Monday, February 27, 2017

Tell Me A Story

Do you remember an elderly person opening a dusty book and reading you a bedtime story? With a small bedside light the story was at a slow pace full of sounds and voices and make-believe as you snuggled under piles of blankets. Sometimes the story was stopped and accented by remarkable tales not printed.
No book you sit down with to read can compare to being read to. Reading a story by yourself means you have to use your own experiences and imagination to visualize the characters, but the spoken voice inflections point your thoughts into new realms of wonder. Like an old radio series that held our breathless attention for hours, pirates have a certain voice and cowboys have a certain sound and you held on tight during a car chase.
When there is no book or reader we have several options. We can lose ourselves in the mass of the macabre called media or close our eyes to be engulfed in music that is just another form of reading black dots. Another option is to sit face-to-face with another human being and tell each other stories.
For telling stories is how we communicate. All the plays and books (even that technical stuff) and movies and television (even the commercials) are just stories. Tall tales or factual historical documentaries, everyone has a story.
Meeting a new person is to find out their story. Once you get passed the labels and become interested enough due to their presentation, you ask to hear their story. Each one is different and though maybe some cross referencing, like a fingerprint is unique to only one.
Some say the 10 best ways to ‘write’ a story is:
1.      Write In One Sitting

2.      Develop Your Protagonist

3.      Create Suspense and Drama

4.      Show, Don’t Tell

5.      Write Good Dialogue

6.      Write About Death

7.      Edit Like a Pro

8.      Know the Rules, Then Break Them

9.      Defeat Writer’s Block

10.   Share Your Work

This may be well to think of before you share your story is a bit of preparation. What do you want to achieve from telling your story? Do you intend to impress the other person with your accoutrements or prestige or knowledge or wealth? Do you wish to impart emotional baggage?

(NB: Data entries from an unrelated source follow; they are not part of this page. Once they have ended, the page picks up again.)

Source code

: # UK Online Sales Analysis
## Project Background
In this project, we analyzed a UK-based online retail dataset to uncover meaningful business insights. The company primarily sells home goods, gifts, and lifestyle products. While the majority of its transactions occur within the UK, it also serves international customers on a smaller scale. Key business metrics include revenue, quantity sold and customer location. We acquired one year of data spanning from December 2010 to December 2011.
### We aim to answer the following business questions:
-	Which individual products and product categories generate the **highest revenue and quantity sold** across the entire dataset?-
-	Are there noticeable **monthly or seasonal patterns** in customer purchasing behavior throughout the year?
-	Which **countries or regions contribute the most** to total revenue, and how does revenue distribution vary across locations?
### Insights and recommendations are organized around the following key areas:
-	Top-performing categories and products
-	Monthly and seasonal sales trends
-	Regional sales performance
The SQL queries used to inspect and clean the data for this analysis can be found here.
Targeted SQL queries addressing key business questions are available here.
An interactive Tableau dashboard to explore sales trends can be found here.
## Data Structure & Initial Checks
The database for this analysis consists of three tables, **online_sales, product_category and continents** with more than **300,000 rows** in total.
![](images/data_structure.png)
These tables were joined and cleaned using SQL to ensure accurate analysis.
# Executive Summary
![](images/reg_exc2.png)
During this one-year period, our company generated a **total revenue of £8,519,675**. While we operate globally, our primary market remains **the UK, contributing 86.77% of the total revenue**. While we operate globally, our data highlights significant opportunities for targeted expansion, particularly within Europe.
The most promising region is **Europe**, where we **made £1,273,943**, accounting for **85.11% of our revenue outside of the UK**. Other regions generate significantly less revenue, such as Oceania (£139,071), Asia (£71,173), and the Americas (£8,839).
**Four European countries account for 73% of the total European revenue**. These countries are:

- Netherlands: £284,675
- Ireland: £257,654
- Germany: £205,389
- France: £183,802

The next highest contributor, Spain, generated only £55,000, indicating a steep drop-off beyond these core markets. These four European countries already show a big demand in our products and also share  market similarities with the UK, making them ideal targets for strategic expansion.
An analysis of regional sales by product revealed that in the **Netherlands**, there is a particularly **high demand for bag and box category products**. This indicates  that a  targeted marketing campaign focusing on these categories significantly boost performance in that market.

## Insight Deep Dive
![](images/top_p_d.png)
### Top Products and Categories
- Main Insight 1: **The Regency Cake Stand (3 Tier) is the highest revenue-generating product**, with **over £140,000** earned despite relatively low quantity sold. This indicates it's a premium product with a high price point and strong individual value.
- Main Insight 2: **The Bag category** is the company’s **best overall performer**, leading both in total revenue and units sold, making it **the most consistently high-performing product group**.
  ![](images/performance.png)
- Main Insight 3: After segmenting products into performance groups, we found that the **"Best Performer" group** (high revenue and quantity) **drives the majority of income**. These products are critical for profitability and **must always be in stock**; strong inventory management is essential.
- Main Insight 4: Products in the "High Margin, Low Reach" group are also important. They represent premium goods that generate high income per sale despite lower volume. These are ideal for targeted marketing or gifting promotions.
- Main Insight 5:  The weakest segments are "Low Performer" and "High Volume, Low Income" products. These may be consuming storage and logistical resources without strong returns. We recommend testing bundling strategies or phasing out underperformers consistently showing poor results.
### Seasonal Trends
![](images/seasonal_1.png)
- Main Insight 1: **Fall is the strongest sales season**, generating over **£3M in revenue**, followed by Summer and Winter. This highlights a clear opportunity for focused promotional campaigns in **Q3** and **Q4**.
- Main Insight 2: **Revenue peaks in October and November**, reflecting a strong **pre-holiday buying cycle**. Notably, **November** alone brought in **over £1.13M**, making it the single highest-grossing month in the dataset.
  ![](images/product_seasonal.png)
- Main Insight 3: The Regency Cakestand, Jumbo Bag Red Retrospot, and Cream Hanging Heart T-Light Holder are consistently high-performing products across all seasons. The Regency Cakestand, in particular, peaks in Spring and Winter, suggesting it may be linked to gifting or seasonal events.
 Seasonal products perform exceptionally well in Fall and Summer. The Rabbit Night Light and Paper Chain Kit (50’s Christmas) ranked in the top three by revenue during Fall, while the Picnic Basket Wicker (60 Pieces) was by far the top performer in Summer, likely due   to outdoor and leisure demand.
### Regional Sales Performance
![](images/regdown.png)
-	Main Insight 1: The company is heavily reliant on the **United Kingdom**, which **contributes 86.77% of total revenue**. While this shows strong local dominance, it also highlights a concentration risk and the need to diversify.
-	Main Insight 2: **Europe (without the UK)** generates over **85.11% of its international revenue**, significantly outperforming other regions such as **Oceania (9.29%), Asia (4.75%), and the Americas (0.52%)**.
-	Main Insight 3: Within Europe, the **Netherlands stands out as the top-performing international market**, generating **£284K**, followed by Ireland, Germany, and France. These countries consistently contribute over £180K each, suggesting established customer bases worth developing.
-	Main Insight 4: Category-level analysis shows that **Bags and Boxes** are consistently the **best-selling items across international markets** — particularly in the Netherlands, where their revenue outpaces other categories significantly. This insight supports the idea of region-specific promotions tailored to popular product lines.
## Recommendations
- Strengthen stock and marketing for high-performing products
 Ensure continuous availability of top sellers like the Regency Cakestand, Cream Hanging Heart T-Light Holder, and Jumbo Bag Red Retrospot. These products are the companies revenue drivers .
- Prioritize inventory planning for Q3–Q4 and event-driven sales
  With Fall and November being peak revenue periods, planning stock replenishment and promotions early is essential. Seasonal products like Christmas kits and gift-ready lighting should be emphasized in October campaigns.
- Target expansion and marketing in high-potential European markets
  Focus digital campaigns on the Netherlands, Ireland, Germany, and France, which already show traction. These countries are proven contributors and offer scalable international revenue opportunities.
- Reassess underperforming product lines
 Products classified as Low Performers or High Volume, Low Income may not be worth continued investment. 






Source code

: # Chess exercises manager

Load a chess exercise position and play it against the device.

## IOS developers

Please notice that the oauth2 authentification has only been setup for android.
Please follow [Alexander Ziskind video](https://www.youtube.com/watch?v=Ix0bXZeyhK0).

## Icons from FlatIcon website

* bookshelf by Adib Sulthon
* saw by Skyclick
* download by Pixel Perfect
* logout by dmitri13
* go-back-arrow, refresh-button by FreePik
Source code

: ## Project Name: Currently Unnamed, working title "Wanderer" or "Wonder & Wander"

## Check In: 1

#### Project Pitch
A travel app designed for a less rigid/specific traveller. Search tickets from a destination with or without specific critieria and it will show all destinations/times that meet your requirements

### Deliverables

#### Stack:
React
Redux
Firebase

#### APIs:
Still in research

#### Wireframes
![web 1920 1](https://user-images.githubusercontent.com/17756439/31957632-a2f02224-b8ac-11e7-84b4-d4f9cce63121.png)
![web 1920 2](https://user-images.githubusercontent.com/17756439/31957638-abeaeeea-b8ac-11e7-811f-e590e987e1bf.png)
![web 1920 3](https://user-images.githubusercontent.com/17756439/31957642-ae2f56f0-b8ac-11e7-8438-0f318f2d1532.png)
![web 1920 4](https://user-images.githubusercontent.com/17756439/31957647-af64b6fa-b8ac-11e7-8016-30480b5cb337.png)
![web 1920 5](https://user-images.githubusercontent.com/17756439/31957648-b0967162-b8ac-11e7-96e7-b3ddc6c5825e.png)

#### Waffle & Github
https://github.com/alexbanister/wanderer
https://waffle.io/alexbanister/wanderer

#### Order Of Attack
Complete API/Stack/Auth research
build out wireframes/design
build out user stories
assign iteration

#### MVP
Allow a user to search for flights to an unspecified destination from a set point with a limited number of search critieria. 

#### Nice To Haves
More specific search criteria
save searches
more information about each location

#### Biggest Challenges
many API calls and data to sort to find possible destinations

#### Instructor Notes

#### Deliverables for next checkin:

What do you hope to get in return? A sale? Employment? A laugh? A person who will follow you home to perform illicit acts of devious behavior until exhaustion sets in?

Remember you are the protagonist of your story so make it worth the listen. Get your details straight. Was it Rome or Paris? Was she a red head or a blonde? Add points that you think your listener might relate to. It keeps them interested.

If you are going to relay an overheard story, put your spin on it or it is just a boring carbon copy. Don’t use audio visual aids but include landmarks, seasons, locations and events that relate to the story. If you need pie charts and graphs you will probably need a fact check and footnotes.

A good story can make others laugh or cry or bond or ponder or find an idea to reply to. A bad story is just blowing out words filling up the air and wasting time so know when to draw the curtain.

So tell me a good story while I slip off to la-la-land. No Moonlight.

1 comment:

TripleG said...

Three favorite volumes of stories:
Winesburg, Ohio
Dubliners
In Our Time

...or anything told in visual form by Mr. Hitchcock.